◆ Assignment ◆
Only the lines that include "react" should be copied from the data below.

◆ Listed entries ◆

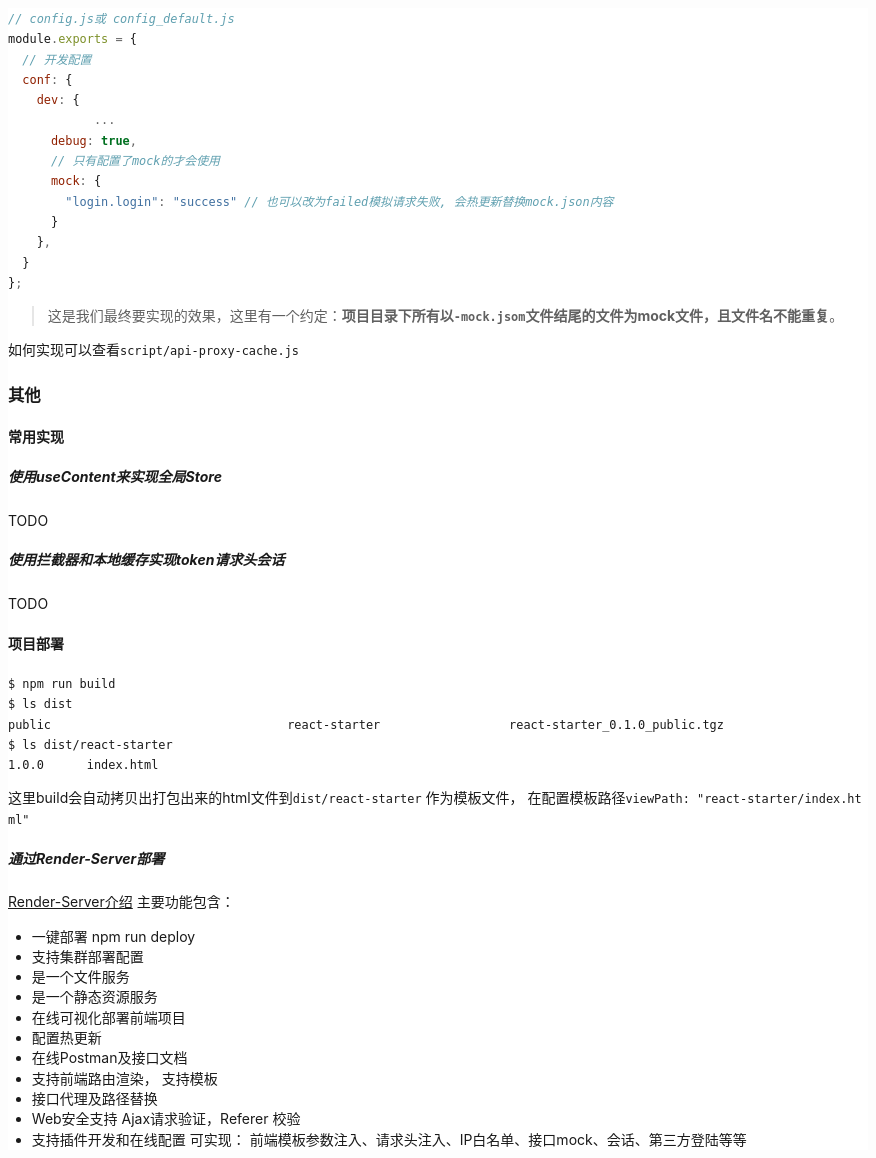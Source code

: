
 ```js
// config.js或 config_default.js
module.exports = {
  // 开发配置
  conf: {
    dev: {
			...
      debug: true,
      // 只有配置了mock的才会使用
      mock: {
        "login.login": "success" // 也可以改为failed模拟请求失败, 会热更新替换mock.json内容
      }
    },
  }
};
```

> 这是我们最终要实现的效果，这里有一个约定：**项目目录下所有以`-mock.jsom`文件结尾的文件为mock文件，且文件名不能重复**。

如何实现可以查看`script/api-proxy-cache.js`

### 其他

#### 常用实现

##### 使用useContent来实现全局Store

TODO

##### 使用拦截器和本地缓存实现token请求头会话

TODO

#### 项目部署

```
$ npm run build
$ ls dist 
public                                 react-starter                  react-starter_0.1.0_public.tgz
$ ls dist/react-starter                                                        
1.0.0      index.html
```

这里build会自动拷贝出打包出来的html文件到`dist/react-starter` 作为模板文件， 在配置模板路径`viewPath: "react-starter/index.html"`

##### 通过Render-Server部署

[Render-Server介绍](https://segmentfault.com/a/1190000038972576) 主要功能包含：

- 一键部署 npm run deploy
- 支持集群部署配置
- 是一个文件服务
- 是一个静态资源服务
- 在线可视化部署前端项目
- 配置热更新
- 在线Postman及接口文档
- 支持前端路由渲染， 支持模板
- 接口代理及路径替换
- Web安全支持 Ajax请求验证，Referer 校验
- 支持插件开发和在线配置 可实现： 前端模板参数注入、请求头注入、IP白名单、接口mock、会话、第三方登陆等等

◆ Expected answer ◆
public                                 react-starter                  react-starter_0.1.0_public.tgz
$ ls dist/react-starter                                                        
这里build会自动拷贝出打包出来的html文件到`dist/react-starter` 作为模板文件， 在配置模板路径`viewPath: "react-starter/index.html"`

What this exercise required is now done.